**Problem details:** Where in the entries below does "images" appear? Copy every line that has it.
──────────
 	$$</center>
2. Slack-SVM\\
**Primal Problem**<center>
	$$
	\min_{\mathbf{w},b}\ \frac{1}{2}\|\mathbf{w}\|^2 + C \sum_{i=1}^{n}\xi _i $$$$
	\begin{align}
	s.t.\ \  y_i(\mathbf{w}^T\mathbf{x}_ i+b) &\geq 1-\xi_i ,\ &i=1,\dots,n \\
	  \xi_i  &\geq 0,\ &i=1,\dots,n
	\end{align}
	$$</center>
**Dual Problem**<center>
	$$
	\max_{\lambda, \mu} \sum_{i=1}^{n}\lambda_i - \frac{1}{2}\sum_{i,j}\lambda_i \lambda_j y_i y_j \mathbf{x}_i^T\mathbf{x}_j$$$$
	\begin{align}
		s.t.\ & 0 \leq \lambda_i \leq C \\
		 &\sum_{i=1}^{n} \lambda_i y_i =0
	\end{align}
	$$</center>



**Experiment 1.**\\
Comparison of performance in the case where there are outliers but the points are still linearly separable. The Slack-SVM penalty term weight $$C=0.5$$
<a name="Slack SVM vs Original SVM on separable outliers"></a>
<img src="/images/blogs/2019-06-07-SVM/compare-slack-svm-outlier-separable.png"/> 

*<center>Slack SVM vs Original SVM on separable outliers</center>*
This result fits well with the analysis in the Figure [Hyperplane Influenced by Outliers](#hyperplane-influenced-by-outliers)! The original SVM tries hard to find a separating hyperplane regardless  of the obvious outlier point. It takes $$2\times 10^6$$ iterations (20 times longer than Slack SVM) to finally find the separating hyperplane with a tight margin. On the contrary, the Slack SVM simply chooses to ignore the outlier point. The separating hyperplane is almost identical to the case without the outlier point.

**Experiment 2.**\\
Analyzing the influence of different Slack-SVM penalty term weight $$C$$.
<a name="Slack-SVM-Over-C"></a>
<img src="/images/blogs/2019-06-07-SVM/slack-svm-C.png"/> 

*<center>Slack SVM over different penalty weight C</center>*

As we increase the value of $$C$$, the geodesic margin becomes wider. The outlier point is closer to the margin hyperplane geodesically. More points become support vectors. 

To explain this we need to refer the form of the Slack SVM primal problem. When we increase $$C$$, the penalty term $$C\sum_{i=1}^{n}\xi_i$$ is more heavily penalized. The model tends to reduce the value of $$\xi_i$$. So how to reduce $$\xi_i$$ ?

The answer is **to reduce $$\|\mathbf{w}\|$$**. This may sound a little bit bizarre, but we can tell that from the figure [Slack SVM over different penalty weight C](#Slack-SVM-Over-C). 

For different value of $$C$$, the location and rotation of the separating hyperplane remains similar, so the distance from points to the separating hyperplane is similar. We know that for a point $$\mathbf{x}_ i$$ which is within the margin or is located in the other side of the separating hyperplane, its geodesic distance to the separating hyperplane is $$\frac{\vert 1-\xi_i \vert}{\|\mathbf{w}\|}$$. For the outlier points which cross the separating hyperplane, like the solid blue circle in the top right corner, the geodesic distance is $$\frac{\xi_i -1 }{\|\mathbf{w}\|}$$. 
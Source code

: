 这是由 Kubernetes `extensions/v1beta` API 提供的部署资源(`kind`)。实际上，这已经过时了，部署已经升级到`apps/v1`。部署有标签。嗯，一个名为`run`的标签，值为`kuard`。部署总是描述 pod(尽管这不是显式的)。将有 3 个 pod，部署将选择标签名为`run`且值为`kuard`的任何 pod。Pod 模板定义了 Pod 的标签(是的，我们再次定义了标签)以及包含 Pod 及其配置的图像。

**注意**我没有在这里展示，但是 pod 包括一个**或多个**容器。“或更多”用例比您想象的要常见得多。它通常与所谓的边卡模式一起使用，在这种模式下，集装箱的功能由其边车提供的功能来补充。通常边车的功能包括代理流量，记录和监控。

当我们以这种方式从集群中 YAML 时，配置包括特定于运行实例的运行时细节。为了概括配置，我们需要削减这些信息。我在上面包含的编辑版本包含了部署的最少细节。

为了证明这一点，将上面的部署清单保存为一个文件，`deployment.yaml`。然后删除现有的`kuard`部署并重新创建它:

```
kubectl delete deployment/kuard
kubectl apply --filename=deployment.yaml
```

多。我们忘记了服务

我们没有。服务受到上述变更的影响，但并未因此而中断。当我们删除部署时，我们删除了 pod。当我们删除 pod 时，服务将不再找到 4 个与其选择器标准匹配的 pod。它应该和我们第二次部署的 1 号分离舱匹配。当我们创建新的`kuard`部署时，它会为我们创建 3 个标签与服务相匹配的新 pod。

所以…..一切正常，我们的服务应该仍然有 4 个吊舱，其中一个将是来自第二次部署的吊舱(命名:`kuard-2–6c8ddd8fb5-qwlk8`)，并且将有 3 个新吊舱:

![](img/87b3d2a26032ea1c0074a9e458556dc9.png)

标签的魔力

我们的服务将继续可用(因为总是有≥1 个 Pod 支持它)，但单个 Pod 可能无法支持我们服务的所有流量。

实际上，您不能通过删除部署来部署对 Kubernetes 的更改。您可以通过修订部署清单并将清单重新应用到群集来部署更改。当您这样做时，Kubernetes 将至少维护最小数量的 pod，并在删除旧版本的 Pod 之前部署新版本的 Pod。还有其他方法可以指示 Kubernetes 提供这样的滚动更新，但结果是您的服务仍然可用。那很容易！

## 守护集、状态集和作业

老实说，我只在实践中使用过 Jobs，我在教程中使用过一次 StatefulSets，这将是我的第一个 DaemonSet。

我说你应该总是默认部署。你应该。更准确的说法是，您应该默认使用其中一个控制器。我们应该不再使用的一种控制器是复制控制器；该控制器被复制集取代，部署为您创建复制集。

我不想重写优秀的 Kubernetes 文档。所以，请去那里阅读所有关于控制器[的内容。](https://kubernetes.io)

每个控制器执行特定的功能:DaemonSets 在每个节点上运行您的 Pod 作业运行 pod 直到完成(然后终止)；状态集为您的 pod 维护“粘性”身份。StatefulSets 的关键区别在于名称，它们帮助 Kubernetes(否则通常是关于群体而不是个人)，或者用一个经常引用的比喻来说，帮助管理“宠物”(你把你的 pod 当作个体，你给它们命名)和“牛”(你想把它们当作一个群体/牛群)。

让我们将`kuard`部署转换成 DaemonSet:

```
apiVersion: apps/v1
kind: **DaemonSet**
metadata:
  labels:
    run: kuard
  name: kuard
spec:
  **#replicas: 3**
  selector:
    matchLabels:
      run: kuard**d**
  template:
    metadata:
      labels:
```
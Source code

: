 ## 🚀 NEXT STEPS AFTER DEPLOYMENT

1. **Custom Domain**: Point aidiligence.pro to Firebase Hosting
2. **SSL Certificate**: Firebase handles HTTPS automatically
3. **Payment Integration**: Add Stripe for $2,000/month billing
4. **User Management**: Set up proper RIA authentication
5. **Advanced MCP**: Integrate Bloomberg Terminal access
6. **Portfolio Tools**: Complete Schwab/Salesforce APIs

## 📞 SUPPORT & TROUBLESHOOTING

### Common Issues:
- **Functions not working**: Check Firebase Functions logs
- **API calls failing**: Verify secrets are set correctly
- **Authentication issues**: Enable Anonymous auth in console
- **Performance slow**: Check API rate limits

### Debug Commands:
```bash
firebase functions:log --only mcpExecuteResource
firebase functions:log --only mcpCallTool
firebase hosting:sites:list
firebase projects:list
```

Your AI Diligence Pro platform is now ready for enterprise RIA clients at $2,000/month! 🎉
──────────
**Output:**
<img src="/images/blogs/2019-06-07-SVM/compare-slack-svm-outlier-separable.png"/> 
<img src="/images/blogs/2019-06-07-SVM/slack-svm-C.png"/> 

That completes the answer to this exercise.